Relive the Past

Stone Age flutes found in Germany

A new report concludes that people living in Europe more than 35,000 years ago made this flute, shown from three different angles, out of a vulture bone. A magnified portion of the flute, top, provides a closer look at two of the flute's finger holes.

A new report concludes that people living in Europe more than 35,000 years ago made this flute, shown from three different angles, out of a vulture bone. A magnified portion of the flute, top, provides a closer look at two of the flute's finger holes.

The hills may be alive with the sound of music, but so were vulture bones and mammoth tusks for ancient Europeans. Researchers working at two Stone Age German sites have unearthed a nearly complete flute made from a vulture’s forearm as well as sections of three mammoth-ivory flutes.

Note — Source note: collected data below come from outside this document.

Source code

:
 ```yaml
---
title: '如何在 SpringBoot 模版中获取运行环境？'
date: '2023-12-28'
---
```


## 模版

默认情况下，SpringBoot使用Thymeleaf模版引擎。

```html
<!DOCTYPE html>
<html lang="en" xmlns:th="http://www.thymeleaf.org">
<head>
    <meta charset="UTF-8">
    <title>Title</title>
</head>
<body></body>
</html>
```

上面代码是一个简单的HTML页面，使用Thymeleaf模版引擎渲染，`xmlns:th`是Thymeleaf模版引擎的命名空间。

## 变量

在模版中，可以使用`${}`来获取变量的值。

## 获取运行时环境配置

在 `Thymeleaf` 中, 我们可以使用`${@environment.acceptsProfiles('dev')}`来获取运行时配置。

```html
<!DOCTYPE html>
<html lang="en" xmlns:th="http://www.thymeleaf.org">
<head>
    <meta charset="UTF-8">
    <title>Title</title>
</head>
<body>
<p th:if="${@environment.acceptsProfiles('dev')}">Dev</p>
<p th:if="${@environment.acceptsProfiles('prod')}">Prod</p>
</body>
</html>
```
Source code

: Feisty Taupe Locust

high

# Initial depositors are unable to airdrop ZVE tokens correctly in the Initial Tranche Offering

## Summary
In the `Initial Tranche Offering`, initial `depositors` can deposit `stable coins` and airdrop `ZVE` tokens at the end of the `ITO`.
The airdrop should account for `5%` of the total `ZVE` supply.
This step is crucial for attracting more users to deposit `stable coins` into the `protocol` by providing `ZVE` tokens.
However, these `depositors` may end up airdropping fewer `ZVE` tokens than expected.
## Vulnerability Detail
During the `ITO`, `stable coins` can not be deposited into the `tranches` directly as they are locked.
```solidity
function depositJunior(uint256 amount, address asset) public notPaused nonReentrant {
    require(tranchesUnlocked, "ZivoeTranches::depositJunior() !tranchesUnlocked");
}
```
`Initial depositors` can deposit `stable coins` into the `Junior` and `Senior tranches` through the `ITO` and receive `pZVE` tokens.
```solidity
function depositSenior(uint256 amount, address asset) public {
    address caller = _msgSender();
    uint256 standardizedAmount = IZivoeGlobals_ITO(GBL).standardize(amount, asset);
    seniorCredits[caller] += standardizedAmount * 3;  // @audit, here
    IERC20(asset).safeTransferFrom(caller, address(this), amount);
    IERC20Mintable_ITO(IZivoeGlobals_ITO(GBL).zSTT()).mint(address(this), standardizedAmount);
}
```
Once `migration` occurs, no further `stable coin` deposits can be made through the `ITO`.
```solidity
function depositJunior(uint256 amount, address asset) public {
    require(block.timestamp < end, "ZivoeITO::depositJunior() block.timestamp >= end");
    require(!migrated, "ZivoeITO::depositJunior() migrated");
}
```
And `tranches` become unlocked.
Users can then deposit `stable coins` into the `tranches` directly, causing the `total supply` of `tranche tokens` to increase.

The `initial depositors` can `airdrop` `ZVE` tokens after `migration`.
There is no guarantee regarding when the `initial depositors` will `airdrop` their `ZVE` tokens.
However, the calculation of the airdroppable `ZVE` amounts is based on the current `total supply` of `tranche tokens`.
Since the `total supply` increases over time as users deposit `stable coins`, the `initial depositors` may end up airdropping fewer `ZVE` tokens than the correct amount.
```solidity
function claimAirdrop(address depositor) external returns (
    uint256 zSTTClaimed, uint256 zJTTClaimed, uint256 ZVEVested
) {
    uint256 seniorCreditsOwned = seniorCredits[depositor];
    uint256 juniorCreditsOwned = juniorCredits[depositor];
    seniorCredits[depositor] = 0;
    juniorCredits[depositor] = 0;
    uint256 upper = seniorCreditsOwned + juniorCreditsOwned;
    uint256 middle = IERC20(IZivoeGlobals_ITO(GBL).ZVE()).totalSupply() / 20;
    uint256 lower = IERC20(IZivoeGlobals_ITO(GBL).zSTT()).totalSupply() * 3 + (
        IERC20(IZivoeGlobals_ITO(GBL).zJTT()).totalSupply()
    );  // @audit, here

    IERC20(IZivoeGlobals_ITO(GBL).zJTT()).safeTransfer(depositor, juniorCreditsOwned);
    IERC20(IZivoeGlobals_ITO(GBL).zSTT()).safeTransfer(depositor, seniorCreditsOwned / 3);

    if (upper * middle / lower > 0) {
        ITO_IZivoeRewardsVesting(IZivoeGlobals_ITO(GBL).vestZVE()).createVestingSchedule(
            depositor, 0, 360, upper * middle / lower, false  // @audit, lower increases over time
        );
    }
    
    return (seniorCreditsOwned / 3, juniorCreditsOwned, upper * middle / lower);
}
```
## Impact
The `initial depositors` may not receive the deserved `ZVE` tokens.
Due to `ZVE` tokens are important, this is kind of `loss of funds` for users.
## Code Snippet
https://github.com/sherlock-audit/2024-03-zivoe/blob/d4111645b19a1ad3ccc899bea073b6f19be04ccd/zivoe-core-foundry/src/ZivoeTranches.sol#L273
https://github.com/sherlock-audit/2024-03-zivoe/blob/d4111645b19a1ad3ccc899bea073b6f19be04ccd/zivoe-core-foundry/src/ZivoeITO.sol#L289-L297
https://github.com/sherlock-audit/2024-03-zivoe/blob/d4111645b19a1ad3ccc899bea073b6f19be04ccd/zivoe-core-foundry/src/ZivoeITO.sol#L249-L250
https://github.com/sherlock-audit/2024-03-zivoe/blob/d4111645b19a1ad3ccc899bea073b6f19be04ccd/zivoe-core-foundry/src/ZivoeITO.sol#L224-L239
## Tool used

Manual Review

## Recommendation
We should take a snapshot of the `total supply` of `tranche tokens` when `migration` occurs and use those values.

These 35,000- to 40,000-year-old finds are the oldest known musical instruments in the world, says archaeologist and project director Nicholas Conard of the University of Tübingen in Germany.

Bone flutes previously unearthed at Stone Age sites occupied by humans in France and Austria date to between 19,000 and 30,000 years ago. And many researchers now consider the spaced holes in a controversial 43,000-year-old find, dubbed a Neandertal bone flute in 1995, as the products of chewing by cave bears.

The bone flute, which excavators found in 12 pieces, and the ivory flutes were discovered in the summer of 2008 at Hohle Fels cave. The team reports in an upcoming Nature that the finds are from the time of the Aurignacian culture, when modern humans first migrated to Europe from Africa. Scientists estimate that the culture existed from about 40,000 to 29,000 years ago.

Conard’s group found no human bones near the ancient flutes. But since human remains accompany later Aurignacian finds at other sites, the scientists assume that Homo sapiens, not Neandertals, made the musical instruments.